Stockholm: Scandi perfection (day 3)

On our last day in Stockholm was really only a half day because we were booked to take a ship to Helsinki for the last leg of our trip. So we stuck close to our apartment in Södermalm. It was nice though because we got to see a bit more of this neighbourhood which is very hip. There are endless amounts of bakery cafes and funky stores. I would definetely love to stay in this part of Stockholm again, if only for the amazing pastries.

So for breakfast we visited one of the most exquisited bakeries I’ve ever seen, Robin Delselius Bakery. Robin Delselius is a third generation baker of 30 years experience. He learned his craft from his mother and would first open this bakery in Södermalm and later open two more locations in Stockholm and a summer cafe, Stavsnäs Vinterhamn in Värmdö with his mother. Robin Delselius Bakery offers an amazing array of savory and sweet pasteries, breads, cookies, pancakes, overnight oats, sandwiches, salads, wraps, coffees and smoothies (to name a few). The gorgeous decor complements the delictable offerings, which makes it a must-do place to breakfast or brunch or lunch!

Octavia ordered a custard filled Solbulle.
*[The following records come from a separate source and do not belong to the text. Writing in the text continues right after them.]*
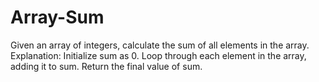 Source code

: # Array-Sum
Given an array of integers, calculate the sum of all elements in the array.
Explanation:
Initialize sum as 0.
Loop through each element in the array, adding it to sum.
Return the final value of sum. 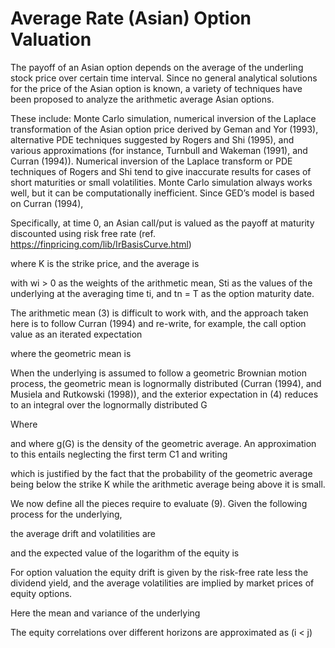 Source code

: # Average Rate (Asian) Option Valuation

The payoff of an Asian option depends on the average of the underling stock price over certain time interval. Since no general analytical solutions for the price of the Asian option is known, a variety of techniques have been proposed to analyze the arithmetic average Asian options. 

These include: Monte Carlo simulation, numerical inversion of the Laplace transformation of the Asian option price derived by Geman and Yor (1993), alternative PDE techniques suggested by Rogers and Shi (1995), and various approximations (for instance, Turnbull and Wakeman (1991), and Curran (1994)). Numerical inversion of the Laplace transform or PDE techniques of Rogers and Shi tend to give inaccurate results for cases of short maturities or small volatilities. Monte Carlo simulation always works well, but it can be computationally inefficient. Since GED’s model is based on Curran (1994), 

Specifically, at time 0, an Asian call/put is valued as the payoff at maturity discounted using risk free rate (ref. https://finpricing.com/lib/IrBasisCurve.html)

 

where K is the strike price, and the average is

 

with wi > 0 as the weights of the arithmetic mean, Sti as the values of the underlying at the averaging time ti, and tn = T as the option maturity date.

The arithmetic mean (3) is difficult to work with, and the approach taken here is to follow Curran (1994) and re-write, for example, the call option value as an iterated expectation

 

where the geometric mean is

 

When the underlying is assumed to follow a geometric Brownian motion process, the geometric
mean is lognormally distributed (Curran (1994), and Musiela and Rutkowski (1998)), and the exterior expectation in (4) reduces to an integral over the lognormally distributed G

 

Where

 

and where g(G) is the density of the geometric average. An approximation to this entails neglecting the
first term C1 and writing

 

which is justified by the fact that the probability of the geometric average being below the strike K while the arithmetic average being above it is small.

We now define all the pieces require to evaluate (9). Given the following process for the underlying,

 

the average drift and volatilities are

 

and the expected value of the logarithm of the equity is

 

For option valuation the equity drift is given by the risk-free rate less the dividend yield, and the average volatilities are implied by market prices of equity options.

Here the mean and variance of the underlying

 

The equity correlations over different horizons are approximated as (i < j)

 





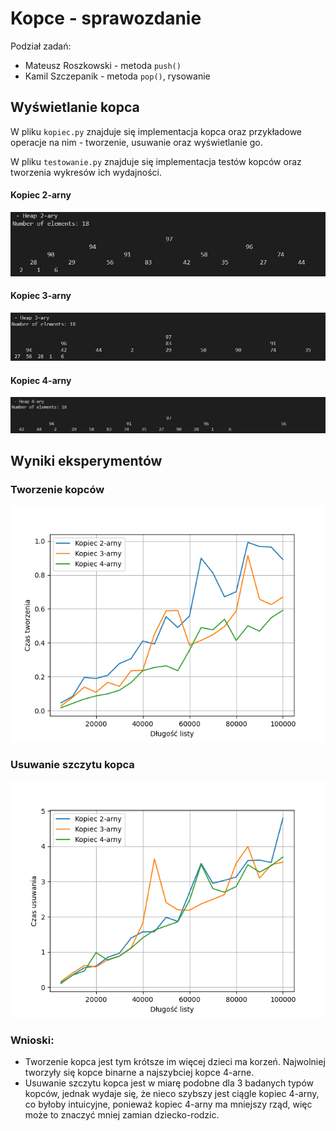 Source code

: # Kopce - sprawozdanie

Podział zadań:
- Mateusz Roszkowski - metoda `push()`
- Kamil Szczepanik - metoda `pop()`, rysowanie

## Wyświetlanie kopca

W pliku `kopiec.py` znajduje się implementacja kopca oraz przykładowe operacje na nim - tworzenie, usuwanie oraz wyświetlanie go.

W pliku `testowanie.py` znajduje się implementacja testów kopców oraz tworzenia wykresów ich wydajności.

#### Kopiec 2-arny
![bst](images/2ary_heap.jpg "Kopiec 2-arny")

#### Kopiec 3-arny
![bst](images/3ary_heap.jpg "Kopiec 3-arny")

#### Kopiec 4-arny
![bst](images/4ary_heap.jpg "Kopiec 4-arny")



## Wyniki eksperymentów

### Tworzenie kopców
![plot](images/tworzenie.png "Tworzenie kopców")

### Usuwanie szczytu kopca
![plot](images/usuwanie.png "Usuwanie szczytu kopca")


### Wnioski:
- Tworzenie kopca jest tym krótsze im więcej dzieci ma korzeń. Najwolniej tworzyły się kopce binarne a najszybciej kopce 4-arne.
-  Usuwanie szczytu kopca jest w miarę podobne dla 3 badanych typów kopców, jednak wydaje się, że nieco szybszy jest ciągle kopiec 4-arny, co byłoby intuicyjne, ponieważ kopiec 4-arny ma mniejszy rząd, więc może to znaczyć mniej zamian dziecko-rodzic.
I would prefer she start the day with something healthier, but it was hard to denie her something that looked that yum. Marco and I shared a Pain au Chocolat and a ham and cheese toast sandwich with a bonus healthy salad. You can tell by the pictures that it was all pretty fantastic. The oat milk cappuccinos were also really great and prefectly balanced.

After breakfast I walked Octavia and Marco to a Park Nytorget, so that I could wander the back streets of Södermalm. This park is a hidden oasis, with its bright flowers, perfectly manicured grass, fountains and colourful playground equipment for little ones. It is adjacent to many cafes, so it attracts alot of families.

After dropping the kids off I wondered around the streets, window shopping at bakery cafes and quirky stores. Since it was a weekend not all the stores were open, but the ones that were had some really interesting stuff. My last stop was Åhléns Department store. These more mainstream stores did have some sales, so I was able to get some reaosnably priced clothes and trickets.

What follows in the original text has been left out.